2.食




 お祖母様の形見である白の日輪刀を持って私は当てもなく旅に出た。お祖母様をあんな風にした鬼が絶対にいる筈だと、根拠のない勘でただひたすら歩いた。これからどうすればいいのかなんて、半ば放心した頭じゃまともな考えが思い付かなったのだ。
 そうしてあの日から一ヶ月程たったらしい。というのも、自分自身がどうやって過ごしてきて今に至るのか、あまり覚えていない。記憶から一部だけ抜き取られたかのように綺麗に失っているのだ。それとももしかしたら何もしていなかったのかも知れない。ただ右手で刀を振った感触だけが離れず、毎日トラウマが私を蝕んでいった。

「こんな時でもお腹は空くんだから困るよねぇ…」

 ぐぅと鳴く腹を撫で項垂れる。
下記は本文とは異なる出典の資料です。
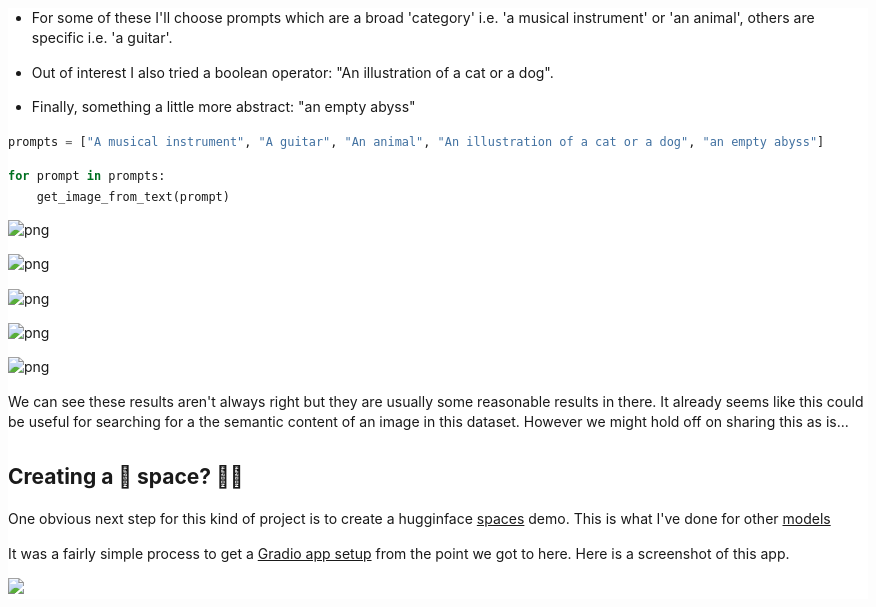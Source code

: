 - For some of these I'll choose prompts which are a broad 'category' i.e. 'a musical instrument' or 'an animal', others are specific i.e. 'a guitar'. 

- Out of interest I also tried a boolean operator:  "An illustration of a cat or a dog". 

- Finally, something a little more abstract: "an empty abyss"


```python
prompts = ["A musical instrument", "A guitar", "An animal", "An illustration of a cat or a dog", "an empty abyss"]
```


```python
for prompt in prompts:
    get_image_from_text(prompt)
```


    
![png](2022-01-13-image_search_files/2022-01-13-image_search_87_0.png)
    



    
![png](2022-01-13-image_search_files/2022-01-13-image_search_87_1.png)
    



    
![png](2022-01-13-image_search_files/2022-01-13-image_search_87_2.png)
    



    
![png](2022-01-13-image_search_files/2022-01-13-image_search_87_3.png)
    



    
![png](2022-01-13-image_search_files/2022-01-13-image_search_87_4.png)
    


We can see these results aren't always right but they are usually some reasonable results in there. It already seems like this could be useful for searching for a the semantic content of an image in this dataset. However we might hold off on sharing this as is...

## Creating a 🤗 space? 🤷🏼

One obvious next step for this kind of project is to create a hugginface [spaces](https://huggingface.co/spaces) demo. This is what I've done for other [models](https://huggingface.co/spaces/BritishLibraryLabs/British-Library-books-genre-classifier-v2)

It was a fairly simple process to get a [Gradio app setup](https://gradio.app/) from the point we got to here. Here is a screenshot of this app.  

![](../images/spaces_image_search.png)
どれだけ心が辛くても、身体というのは正直なものだ。そういえば最後に食事をしたのはいつだったか。暫くは何を口にしても戻してしまうし、食欲すら湧かなかった。そりゃこれだけ放ったらかしにしていればお腹も空く筈だ。しかしそんな都合よく食べ物を持っている筈もなく、何なら手に入れる元気すらない。

  あれ…これ私もしかして思ったよりやばい状態?

 よく見たら前より手足は細いし、手鏡で覗き込んだ顔は酷くやつれている。意識した途端、目眩がして段々と世界が遠くなっていく。やばい、倒れる。
 そう思って受け身を取ろうとしたが、それよりも早く背中が何かに当たって支えられた。

「よかった間に合って…あの、大丈夫?」

「へ…」

 暫く喋っていなかったせいか口が上手く回らず間抜けな声が漏れる。振り返れば、赤みがかった髪と目を持ったボロボロの男の子が心配そうにこちらを覗き込んでいた。

「お腹空いてるのか?こんなにやつれて…立てるか?」

「どちらかというと君の方が中々の怪我で心配なんだけど…」

「あ、俺は鍛錬の途中なだけだから」

 そう言うと男の子は何の躊躇もなく私を背負いあげるとすたすたと歩き始めた。突然のことに慌てふためく私のことなどガン無視で、男の子は「俺は竈門炭治郎だ!」と名乗った。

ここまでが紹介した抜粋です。